Mar 18 2010

Pew Center Issues Updated Cost Report

Published by Champaign County Clerk at 2:19 pm under Elections

I’ve written much about the battle by some to radicalize the voter registration process.  Part of the battle has been to decry the high cost of maintaining the current voter registration system.

To that end, the Pew Center issued a report in December detailing the costs of voter registration.  I’ve linked to it below.   I had serious doubts about some of the figures in the report and started to do some research.  I’m in the middle of it now, but in at least one instance Pew has now modified their report and revealed that their “real” cost estimate was inflated by 10%.  Here is the note sent to Oregon election officials.

Date: Thu, 18 Mar 2010 10:11:40 -0400
Subject: Pew updates Oregon voter registration cost study numbers

Good morning everyone:

Originally released by the Pew Center on the States in December 2009, “The Real Cost of Voter Registration: An Oregon Case Study,” noted the difficulty in determining voter registration costs and created a model—based on Oregon’s experience—for states to estimate their registration expenses. We recently received updated information from the Oregon Secretary of State’s office regarding the allocation of voter registration costs between the counties and the state. As a result of this new information and to address a miscalculation of the state’s costs, we are reducing the total amount spent on voter registration in 2008 from $9.7 million to $8.8 million in the report.
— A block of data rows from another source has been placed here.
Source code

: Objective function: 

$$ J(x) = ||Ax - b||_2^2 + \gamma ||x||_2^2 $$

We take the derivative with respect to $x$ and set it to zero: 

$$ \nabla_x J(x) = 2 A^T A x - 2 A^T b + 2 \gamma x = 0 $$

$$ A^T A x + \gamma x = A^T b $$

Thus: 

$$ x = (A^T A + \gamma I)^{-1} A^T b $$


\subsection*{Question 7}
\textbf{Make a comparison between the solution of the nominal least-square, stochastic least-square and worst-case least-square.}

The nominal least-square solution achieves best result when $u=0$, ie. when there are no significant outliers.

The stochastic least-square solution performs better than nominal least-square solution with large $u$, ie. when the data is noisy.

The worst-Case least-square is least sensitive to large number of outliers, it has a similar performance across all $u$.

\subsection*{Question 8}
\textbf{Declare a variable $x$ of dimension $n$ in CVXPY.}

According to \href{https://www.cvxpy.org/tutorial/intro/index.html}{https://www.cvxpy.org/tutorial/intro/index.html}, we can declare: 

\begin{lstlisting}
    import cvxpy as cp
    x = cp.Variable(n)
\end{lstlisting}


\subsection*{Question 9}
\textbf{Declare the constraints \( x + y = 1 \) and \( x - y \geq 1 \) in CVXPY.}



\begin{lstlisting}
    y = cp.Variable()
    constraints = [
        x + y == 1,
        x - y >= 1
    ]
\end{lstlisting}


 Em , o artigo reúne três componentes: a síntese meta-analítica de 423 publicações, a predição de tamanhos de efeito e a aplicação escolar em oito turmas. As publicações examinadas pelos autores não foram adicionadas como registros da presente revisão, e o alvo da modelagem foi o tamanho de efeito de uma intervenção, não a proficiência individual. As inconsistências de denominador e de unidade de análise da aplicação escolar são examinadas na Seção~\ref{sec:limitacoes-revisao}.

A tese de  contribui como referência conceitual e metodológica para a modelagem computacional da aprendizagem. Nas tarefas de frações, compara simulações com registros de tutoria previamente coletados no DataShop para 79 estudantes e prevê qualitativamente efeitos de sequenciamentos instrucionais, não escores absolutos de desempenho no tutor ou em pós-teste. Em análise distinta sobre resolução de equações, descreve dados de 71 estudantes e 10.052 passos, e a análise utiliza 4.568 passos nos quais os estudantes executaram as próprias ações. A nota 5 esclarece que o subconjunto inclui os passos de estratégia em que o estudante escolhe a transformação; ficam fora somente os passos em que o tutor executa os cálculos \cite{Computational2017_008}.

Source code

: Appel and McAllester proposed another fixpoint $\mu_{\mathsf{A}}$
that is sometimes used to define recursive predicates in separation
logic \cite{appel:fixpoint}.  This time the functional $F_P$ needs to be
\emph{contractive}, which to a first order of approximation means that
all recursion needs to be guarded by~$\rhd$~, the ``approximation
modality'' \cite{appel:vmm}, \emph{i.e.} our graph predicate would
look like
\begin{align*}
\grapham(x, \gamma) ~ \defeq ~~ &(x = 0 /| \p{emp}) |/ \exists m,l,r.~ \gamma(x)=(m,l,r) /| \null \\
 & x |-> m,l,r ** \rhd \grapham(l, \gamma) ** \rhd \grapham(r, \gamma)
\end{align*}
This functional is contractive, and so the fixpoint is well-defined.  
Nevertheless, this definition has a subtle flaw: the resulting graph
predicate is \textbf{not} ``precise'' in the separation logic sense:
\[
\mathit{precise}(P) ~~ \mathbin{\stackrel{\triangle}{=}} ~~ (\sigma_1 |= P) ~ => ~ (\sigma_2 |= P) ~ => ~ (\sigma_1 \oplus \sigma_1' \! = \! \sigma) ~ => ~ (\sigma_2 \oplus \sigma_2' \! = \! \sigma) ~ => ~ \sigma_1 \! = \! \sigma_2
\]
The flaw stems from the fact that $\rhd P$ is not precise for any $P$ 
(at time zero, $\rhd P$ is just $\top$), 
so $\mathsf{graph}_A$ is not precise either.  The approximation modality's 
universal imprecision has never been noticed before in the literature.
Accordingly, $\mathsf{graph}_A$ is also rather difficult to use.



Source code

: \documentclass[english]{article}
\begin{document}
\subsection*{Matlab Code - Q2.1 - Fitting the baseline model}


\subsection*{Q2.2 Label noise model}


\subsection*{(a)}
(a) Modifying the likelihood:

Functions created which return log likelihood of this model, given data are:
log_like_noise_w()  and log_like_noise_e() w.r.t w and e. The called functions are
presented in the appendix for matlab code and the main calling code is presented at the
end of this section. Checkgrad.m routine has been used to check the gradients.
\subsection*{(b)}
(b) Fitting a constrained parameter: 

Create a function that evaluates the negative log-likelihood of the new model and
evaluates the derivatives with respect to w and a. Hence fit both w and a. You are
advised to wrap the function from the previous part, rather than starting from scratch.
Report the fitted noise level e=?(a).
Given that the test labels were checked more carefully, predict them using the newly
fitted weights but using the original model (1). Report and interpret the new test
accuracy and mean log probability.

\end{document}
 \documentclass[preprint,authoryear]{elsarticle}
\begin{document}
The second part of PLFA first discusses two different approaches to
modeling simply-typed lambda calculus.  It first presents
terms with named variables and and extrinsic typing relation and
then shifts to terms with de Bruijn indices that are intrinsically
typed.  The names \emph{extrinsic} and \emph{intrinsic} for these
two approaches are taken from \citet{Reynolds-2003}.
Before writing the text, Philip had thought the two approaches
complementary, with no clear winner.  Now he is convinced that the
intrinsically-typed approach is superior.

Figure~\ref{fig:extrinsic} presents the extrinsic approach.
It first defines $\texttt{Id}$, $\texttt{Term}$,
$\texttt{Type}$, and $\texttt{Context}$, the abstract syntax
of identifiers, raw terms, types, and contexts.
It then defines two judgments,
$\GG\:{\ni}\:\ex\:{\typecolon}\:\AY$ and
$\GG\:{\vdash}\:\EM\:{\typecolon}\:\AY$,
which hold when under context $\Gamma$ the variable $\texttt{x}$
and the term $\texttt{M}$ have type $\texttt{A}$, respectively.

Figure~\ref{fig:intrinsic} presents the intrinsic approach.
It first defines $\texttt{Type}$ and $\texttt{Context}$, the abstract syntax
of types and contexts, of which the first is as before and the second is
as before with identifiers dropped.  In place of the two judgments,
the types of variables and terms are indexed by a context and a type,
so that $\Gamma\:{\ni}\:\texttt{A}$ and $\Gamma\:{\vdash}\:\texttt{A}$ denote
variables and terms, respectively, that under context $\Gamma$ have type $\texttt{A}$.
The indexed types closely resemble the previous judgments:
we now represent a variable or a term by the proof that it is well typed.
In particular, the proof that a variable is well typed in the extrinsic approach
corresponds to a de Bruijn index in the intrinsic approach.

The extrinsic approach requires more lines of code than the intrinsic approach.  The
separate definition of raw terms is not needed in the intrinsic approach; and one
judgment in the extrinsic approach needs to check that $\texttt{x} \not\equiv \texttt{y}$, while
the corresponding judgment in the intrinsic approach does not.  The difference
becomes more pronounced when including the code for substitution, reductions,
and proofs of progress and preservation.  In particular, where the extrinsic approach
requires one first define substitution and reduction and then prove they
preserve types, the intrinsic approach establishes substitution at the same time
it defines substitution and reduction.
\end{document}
These updates will result in additional adjustments including the average cost per registered voter moving to $4.11 from $4.51, and the average cost per voter registration transaction moving to $7.67 from $8.43.

Sincerely,

John Lindback

The problem that Pew is correcting is laid out in this email exchange I had with Dave Franks from the Oregon Secretary of States’ office.  It appeared, and now Pew is admitting, that some of the costs of the Oregon voter registration system were being double counted.  I caught it relatively quickly after I saw the first cost submission from an Oregon County.  The suggestion in the Lindback email is that the SOS was inaccurate, but my emails with Franks suggest a different story.

Perhaps Pew would have caught this mistake on their own, although it’s hard to believe that any organization would release a report if they still had more fact checking that they wanted to do.  That a County Clerk from Illinois could find this flaw tells me that attention to accuracy wasn’t as high on the Pew priority list as continuing to beat the drums for radical changes to our voting system.

Unfortunately, even with this correction, the information from Pew is sporadic.  I have requested, and been repeatedly denied, access to the raw data that Pew received from the Oregon counties and from the State of Oregon.  It is very simple.  Pew is in possession of 36 different submissions from the 36 Oregon counties.  Posting them to their website should be very simple.  Putting them in an e-mail to me would also seem to be simple.

I’ll address more about this report in the coming days and weeks.  Even if the data was accurate, which we now know to be untrue, the report was highly flawed.

The First Pew Report

The Second Pew Report

One response so far

One Response to “Pew Center Issues Updated Cost Report”

  1. Champaign County Clerk on 18 Mar 2010 at 10:12 pm by Kathy Dopp

    The Pew Center on the States Make Voting Work project has a bad reputation that this story reinforces. Thanks for posting it. Such secrecy and refusal to post the raw data puts all their claims in their report into question. Why could their findings not be replicated from their own data?